■ **Records for this task**

* * * *

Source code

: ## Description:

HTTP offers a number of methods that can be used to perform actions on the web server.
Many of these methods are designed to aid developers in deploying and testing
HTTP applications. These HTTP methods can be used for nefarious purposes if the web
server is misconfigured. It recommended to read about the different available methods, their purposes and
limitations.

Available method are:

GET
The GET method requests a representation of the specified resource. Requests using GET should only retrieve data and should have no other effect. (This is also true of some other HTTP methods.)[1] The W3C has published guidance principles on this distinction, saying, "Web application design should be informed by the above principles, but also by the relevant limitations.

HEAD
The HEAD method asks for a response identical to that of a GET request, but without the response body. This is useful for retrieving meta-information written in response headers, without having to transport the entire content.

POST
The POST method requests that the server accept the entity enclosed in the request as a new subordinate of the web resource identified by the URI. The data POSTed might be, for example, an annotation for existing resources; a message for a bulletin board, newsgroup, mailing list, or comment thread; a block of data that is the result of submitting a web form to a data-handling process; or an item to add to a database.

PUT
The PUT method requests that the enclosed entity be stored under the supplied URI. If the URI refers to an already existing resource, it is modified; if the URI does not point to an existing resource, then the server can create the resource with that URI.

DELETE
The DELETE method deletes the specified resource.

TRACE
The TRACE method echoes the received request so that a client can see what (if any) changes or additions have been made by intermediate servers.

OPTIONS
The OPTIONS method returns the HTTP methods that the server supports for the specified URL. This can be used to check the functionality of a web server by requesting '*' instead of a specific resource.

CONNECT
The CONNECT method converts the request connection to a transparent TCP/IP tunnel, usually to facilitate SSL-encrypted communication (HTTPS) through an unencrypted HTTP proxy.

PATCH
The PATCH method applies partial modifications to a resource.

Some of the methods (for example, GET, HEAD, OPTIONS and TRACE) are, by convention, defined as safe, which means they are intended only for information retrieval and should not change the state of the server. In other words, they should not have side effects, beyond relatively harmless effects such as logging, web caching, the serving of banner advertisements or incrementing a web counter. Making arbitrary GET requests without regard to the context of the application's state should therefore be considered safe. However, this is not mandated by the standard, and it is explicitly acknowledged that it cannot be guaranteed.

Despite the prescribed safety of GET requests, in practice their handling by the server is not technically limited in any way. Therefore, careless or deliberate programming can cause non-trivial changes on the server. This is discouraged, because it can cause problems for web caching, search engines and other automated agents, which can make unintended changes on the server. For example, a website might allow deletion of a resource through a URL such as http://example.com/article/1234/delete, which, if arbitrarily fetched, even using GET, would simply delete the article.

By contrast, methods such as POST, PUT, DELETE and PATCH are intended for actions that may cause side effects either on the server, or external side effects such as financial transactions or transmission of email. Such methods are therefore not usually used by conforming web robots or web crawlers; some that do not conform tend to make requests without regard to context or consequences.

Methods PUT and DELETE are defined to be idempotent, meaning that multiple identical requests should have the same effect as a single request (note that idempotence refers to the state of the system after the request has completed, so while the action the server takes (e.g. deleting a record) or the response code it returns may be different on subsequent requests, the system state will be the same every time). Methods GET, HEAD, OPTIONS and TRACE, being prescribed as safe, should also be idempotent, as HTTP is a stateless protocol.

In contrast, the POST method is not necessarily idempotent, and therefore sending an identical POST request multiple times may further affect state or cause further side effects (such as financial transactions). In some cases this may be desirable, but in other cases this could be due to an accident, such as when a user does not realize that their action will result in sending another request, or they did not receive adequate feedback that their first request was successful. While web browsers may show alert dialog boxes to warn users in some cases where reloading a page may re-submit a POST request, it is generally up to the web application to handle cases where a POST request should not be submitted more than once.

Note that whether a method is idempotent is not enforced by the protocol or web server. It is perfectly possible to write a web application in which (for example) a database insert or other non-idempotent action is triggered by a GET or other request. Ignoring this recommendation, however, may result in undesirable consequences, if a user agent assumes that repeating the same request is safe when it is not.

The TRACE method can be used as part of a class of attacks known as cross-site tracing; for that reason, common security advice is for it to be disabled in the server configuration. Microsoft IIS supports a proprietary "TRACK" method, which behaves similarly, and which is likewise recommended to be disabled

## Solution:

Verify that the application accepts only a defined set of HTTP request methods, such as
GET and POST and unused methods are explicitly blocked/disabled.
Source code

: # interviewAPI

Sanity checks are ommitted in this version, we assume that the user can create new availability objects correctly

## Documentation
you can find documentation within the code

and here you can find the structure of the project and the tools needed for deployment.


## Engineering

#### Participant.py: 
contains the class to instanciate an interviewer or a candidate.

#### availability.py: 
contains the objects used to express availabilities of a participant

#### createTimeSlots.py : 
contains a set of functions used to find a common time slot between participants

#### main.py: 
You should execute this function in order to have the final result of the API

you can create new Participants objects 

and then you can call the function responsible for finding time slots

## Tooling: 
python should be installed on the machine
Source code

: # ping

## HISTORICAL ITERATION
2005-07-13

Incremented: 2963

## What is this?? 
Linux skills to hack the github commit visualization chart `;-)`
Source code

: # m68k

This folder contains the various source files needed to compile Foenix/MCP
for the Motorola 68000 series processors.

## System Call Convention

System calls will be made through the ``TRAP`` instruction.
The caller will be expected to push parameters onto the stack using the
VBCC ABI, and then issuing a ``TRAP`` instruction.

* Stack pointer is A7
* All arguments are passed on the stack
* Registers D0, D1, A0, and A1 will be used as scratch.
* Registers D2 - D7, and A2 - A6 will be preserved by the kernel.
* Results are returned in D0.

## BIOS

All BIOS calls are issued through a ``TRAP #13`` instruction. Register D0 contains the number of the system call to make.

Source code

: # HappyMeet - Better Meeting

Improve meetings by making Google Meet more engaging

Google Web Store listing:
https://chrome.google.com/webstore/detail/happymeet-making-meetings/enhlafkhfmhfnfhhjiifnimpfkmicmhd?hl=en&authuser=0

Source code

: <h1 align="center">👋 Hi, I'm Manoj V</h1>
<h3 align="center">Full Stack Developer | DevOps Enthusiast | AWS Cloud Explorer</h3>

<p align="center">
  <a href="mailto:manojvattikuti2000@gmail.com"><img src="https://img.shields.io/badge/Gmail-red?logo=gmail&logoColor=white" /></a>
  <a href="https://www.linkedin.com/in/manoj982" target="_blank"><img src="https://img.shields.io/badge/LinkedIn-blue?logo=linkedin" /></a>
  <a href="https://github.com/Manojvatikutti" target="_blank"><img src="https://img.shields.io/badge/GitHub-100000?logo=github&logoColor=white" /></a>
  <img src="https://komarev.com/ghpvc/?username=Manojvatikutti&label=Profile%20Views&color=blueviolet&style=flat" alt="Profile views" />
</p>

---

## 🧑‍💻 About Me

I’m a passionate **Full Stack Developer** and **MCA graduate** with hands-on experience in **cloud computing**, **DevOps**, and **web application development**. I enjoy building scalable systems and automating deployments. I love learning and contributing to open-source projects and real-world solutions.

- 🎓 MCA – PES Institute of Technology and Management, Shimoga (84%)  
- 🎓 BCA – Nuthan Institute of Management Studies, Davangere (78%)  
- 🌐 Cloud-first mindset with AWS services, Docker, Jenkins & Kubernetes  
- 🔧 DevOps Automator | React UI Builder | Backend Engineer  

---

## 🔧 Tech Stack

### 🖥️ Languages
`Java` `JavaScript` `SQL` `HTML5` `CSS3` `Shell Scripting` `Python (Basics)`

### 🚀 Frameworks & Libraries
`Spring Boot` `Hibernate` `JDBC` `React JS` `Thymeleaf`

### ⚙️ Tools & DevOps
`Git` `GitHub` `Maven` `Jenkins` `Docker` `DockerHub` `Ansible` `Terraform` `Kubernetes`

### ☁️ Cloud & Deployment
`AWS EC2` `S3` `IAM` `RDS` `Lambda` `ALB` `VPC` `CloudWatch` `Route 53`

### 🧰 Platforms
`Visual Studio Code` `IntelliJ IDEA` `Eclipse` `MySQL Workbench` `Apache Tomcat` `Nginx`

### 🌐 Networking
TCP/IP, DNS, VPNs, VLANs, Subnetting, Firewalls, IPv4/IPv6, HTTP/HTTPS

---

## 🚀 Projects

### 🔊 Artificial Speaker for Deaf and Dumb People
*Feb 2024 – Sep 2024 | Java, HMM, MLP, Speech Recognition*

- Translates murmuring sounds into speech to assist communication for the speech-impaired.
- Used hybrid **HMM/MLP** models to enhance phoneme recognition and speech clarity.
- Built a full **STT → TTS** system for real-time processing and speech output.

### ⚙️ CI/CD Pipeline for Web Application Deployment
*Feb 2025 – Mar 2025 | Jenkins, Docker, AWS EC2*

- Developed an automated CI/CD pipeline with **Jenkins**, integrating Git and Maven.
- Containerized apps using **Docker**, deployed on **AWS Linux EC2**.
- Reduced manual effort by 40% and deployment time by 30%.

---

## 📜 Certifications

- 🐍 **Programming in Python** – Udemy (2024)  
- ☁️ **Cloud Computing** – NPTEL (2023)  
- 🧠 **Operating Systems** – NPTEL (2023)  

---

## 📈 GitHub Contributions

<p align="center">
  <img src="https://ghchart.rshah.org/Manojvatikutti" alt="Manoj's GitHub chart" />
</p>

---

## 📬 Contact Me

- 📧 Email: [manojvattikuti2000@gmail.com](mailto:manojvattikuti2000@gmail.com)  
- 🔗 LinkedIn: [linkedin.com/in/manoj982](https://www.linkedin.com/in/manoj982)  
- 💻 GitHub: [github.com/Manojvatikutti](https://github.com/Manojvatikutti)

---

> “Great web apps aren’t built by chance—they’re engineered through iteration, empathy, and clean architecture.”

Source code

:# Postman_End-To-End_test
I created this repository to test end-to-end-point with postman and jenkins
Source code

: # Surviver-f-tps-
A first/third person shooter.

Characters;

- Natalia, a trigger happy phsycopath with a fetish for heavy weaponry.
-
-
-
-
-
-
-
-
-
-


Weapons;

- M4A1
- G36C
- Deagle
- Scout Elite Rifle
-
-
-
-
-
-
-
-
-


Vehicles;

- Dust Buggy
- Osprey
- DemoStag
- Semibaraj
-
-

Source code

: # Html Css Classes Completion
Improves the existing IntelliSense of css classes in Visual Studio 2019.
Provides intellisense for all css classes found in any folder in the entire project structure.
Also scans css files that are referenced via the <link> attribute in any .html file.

* * * *

■ **What needs to be done**
Copy out all the lines of the records that include "availability".

■ **Problem solution**
Sanity checks are ommitted in this version, we assume that the user can create new availability objects correctly
#### availability.py: 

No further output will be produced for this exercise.